By the Shores of Pago Pago

Mama's cooking pots of couscous,
Papa's in the pawpaw patch,
Bebe feeds the motmot bird,
and I the aye-aye in its cage,

Deedee's drinking cups of cocoa,
while he's painting dada-style,
Gigi's munching on a bonbon
(getting tartar on her teeth),

Toto's drumming on a tom-tom,
Fifi's kicking up a can-can,
Jojo's only feeling so-so
and looking deader than a dodo,

Mimi's dressing in a muumuu,
Nana's bouncing with her yo-yo,
stirring batter for a baba,
Zaza doesn't make a murmur,

Kiki hopes her juju beads
will help to ward off tsetse flies,
Lulu's looking very chichi
in a tutu trimmed with froufrou:

does all this mean our family's cuckoo?


Literary and Historical Notes:

It's the birthday of Edgar Lawrence Doctorow, born in New York City in 1931. He was senior editor of The New American Library for a few years, then the editor in chief at Dial Press, and since then he has built a 30-year career as a writer and instructor. He has taught at the University of California-Irvine, Sarah Lawrence College, the Yale University Drama School, Princeton, and New York University, where he now works. He's the author of novels, essays, plays, and short stories, and he's best known for his 1975 novel Ragtime, which won the first National Book Critics Circle Award for Fiction. His other novels include Billy Bathgate, World's Fair, and The Book of Daniel.

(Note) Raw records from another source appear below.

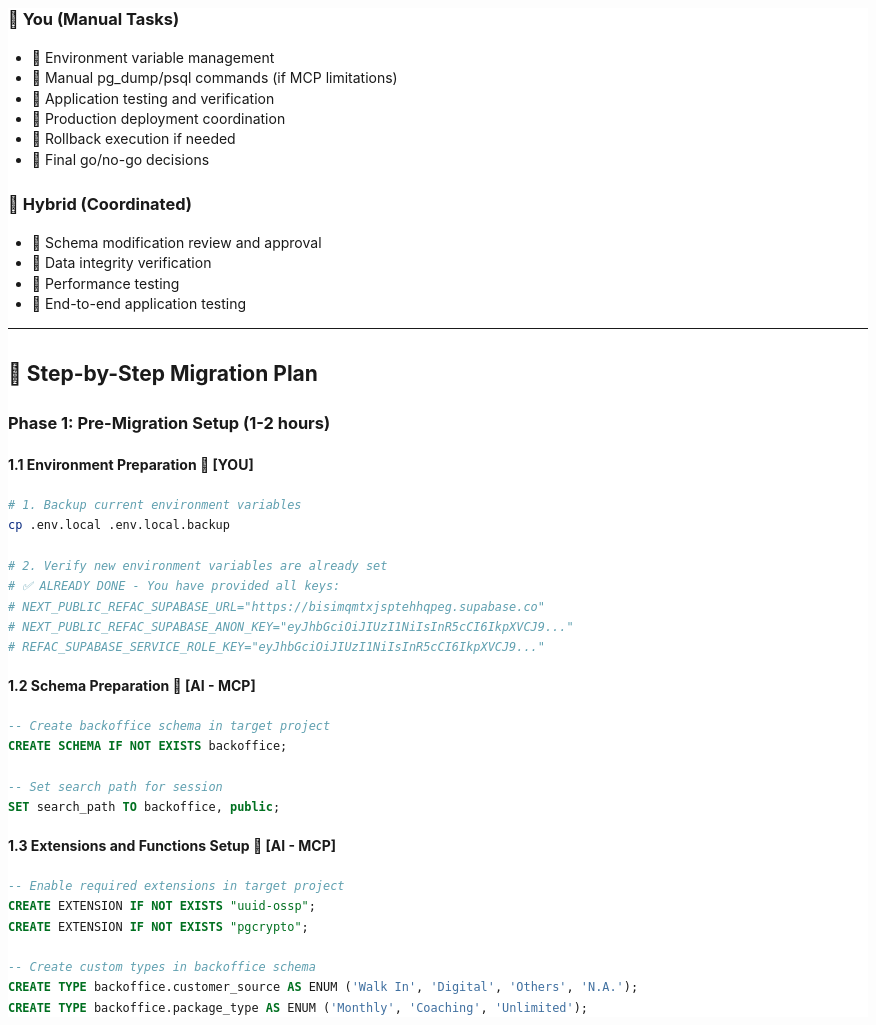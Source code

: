 ### 👤 **You (Manual Tasks)**  
- 🔧 Environment variable management
- 🔧 Manual pg_dump/psql commands (if MCP limitations)
- 🔧 Application testing and verification
- 🔧 Production deployment coordination
- 🔧 Rollback execution if needed
- 🔧 Final go/no-go decisions

### 🔄 **Hybrid (Coordinated)**
- 🤝 Schema modification review and approval
- 🤝 Data integrity verification
- 🤝 Performance testing
- 🤝 End-to-end application testing

---

## 📝 Step-by-Step Migration Plan

### Phase 1: Pre-Migration Setup (1-2 hours)

#### 1.1 Environment Preparation 👤 **[YOU]**
```bash
# 1. Backup current environment variables  
cp .env.local .env.local.backup

# 2. Verify new environment variables are already set
# ✅ ALREADY DONE - You have provided all keys:
# NEXT_PUBLIC_REFAC_SUPABASE_URL="https://bisimqmtxjsptehhqpeg.supabase.co"
# NEXT_PUBLIC_REFAC_SUPABASE_ANON_KEY="eyJhbGciOiJIUzI1NiIsInR5cCI6IkpXVCJ9..."
# REFAC_SUPABASE_SERVICE_ROLE_KEY="eyJhbGciOiJIUzI1NiIsInR5cCI6IkpXVCJ9..."
```

#### 1.2 Schema Preparation 🤖 **[AI - MCP]**  
```sql
-- Create backoffice schema in target project
CREATE SCHEMA IF NOT EXISTS backoffice;

-- Set search path for session  
SET search_path TO backoffice, public;
```

#### 1.3 Extensions and Functions Setup 🤖 **[AI - MCP]**
```sql
-- Enable required extensions in target project
CREATE EXTENSION IF NOT EXISTS "uuid-ossp";
CREATE EXTENSION IF NOT EXISTS "pgcrypto";

-- Create custom types in backoffice schema
CREATE TYPE backoffice.customer_source AS ENUM ('Walk In', 'Digital', 'Others', 'N.A.');
CREATE TYPE backoffice.package_type AS ENUM ('Monthly', 'Coaching', 'Unlimited');
```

It's the birthday of poet Khalil Gibran, born in Bsharri, Lebanon, in 1883. He emigrated to the United States with his parents as a boy, settled in New York in 1912, and devoted himself to writing, first in Arabic and later in English. In 1920 he founded a society for Arab writers, called Mahgar. His best known work is The Prophet, a collection of 26 poetic essays in which a prophet, on his way home after living abroad for 12 years, stops to teach the mysteries of life to a crowd of strangers. The book is often quoted at weddings, especially the poem "On Marriage," which begins,

You were born together, and together you shall be forevermore.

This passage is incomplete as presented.